▸ WHAT TO WORK ON:
Take the lines from the beginning of the material through the line containing "executive director said.\newline%" and retype them exactly, leaving the pictures out.

┄┄┄┄┄┄┄┄┄┄

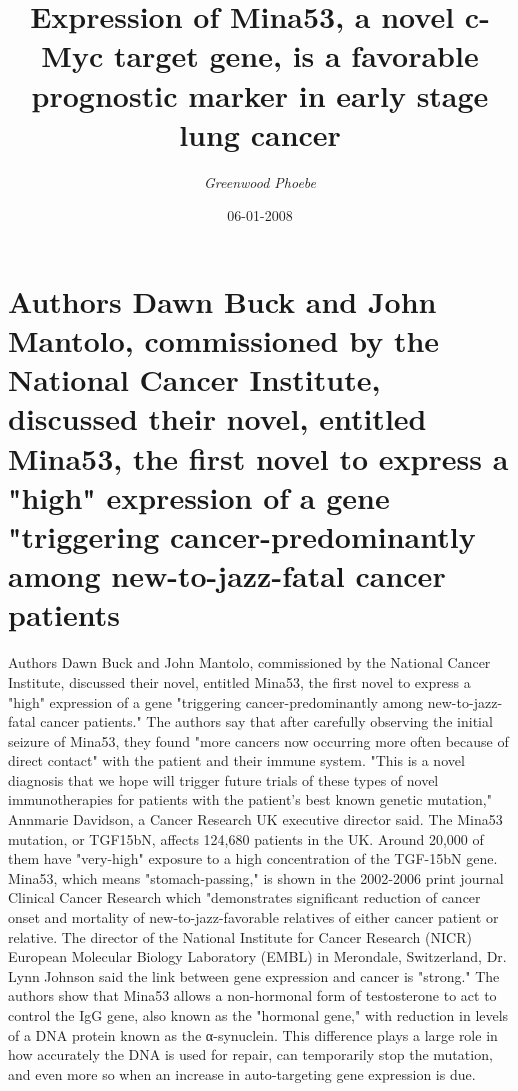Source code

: \documentclass{article}%
\title{Expression of Mina53, a novel c{-}Myc target gene, is a favorable prognostic marker in early stage lung cancer}%
\author{\textit{Greenwood Phoebe}}%
\date{06-01-2008}%
\begin{document}
%
\normalsize%
\maketitle%
\section{Authors Dawn Buck and John Mantolo, commissioned by the National Cancer Institute, discussed their novel, entitled Mina53, the first novel to express a "high" expression of a gene "triggering cancer{-}predominantly among new{-}to{-}jazz{-}fatal cancer patients}%
\label{sec:AuthorsDawnBuckandJohnMantolo,commissionedbytheNationalCancerInstitute,discussedtheirnovel,entitledMina53,thefirstnoveltoexpressahighexpressionofagenetriggeringcancer{-}predominantlyamongnew{-}to{-}jazz{-}fatalcancerpatients}%
Authors Dawn Buck and John Mantolo, commissioned by the National Cancer Institute, discussed their novel, entitled Mina53, the first novel to express a "high" expression of a gene "triggering cancer{-}predominantly among new{-}to{-}jazz{-}fatal cancer patients."\newline%
The authors say that after carefully observing the initial seizure of Mina53, they found "more cancers now occurring more often because of direct contact" with the patient and their immune system.\newline%
"This is a novel diagnosis that we hope will trigger future trials of these types of novel immunotherapies for patients with the patient's best known genetic mutation," Annmarie Davidson, a Cancer Research UK executive director said.\newline%
The Mina53 mutation, or TGF15bN, affects 124,680 patients in the UK. Around 20,000 of them have "very{-}high" exposure to a high concentration of the TGF{-}15bN gene.\newline%
Mina53, which means "stomach{-}passing," is shown in the 2002{-}2006 print journal Clinical Cancer Research which "demonstrates significant reduction of cancer onset and mortality of new{-}to{-}jazz{-}favorable relatives of either cancer patient or relative.\newline%
The director of the National Institute for Cancer Research (NICR) European Molecular Biology Laboratory (EMBL) in Merondale, Switzerland, Dr. Lynn Johnson said the link between gene expression and cancer is "strong."\newline%
The authors show that Mina53 allows a non{-}hormonal form of testosterone to act to control the IgG gene, also known as the "hormonal gene," with reduction in levels of a DNA protein known as the α{-}synuclein. This difference plays a large role in how accurately the DNA is used for repair, can temporarily stop the mutation, and even more so when an increase in auto{-}targeting gene expression is due.\newline%
\end{document}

┄┄┄┄┄┄┄┄┄┄

▸ ANSWER SECTION:
Source code

: \documentclass{article}%
\title{Expression of Mina53, a novel c{-}Myc target gene, is a favorable prognostic marker in early stage lung cancer}%
\author{\textit{Greenwood Phoebe}}%
\date{06-01-2008}%
\begin{document}
%
\normalsize%
\maketitle%
\section{Authors Dawn Buck and John Mantolo, commissioned by the National Cancer Institute, discussed their novel, entitled Mina53, the first novel to express a "high" expression of a gene "triggering cancer{-}predominantly among new{-}to{-}jazz{-}fatal cancer patients}%
\label{sec:AuthorsDawnBuckandJohnMantolo,commissionedbytheNationalCancerInstitute,discussedtheirnovel,entitledMina53,thefirstnoveltoexpressahighexpressionofagenetriggeringcancer{-}predominantlyamongnew{-}to{-}jazz{-}fatalcancerpatients}%
Authors Dawn Buck and John Mantolo, commissioned by the National Cancer Institute, discussed their novel, entitled Mina53, the first novel to express a "high" expression of a gene "triggering cancer{-}predominantly among new{-}to{-}jazz{-}fatal cancer patients."\newline%
The authors say that after carefully observing the initial seizure of Mina53, they found "more cancers now occurring more often because of direct contact" with the patient and their immune system.\newline%
"This is a novel diagnosis that we hope will trigger future trials of these types of novel immunotherapies for patients with the patient's best known genetic mutation," Annmarie Davidson, a Cancer Research UK executive director said.\newline%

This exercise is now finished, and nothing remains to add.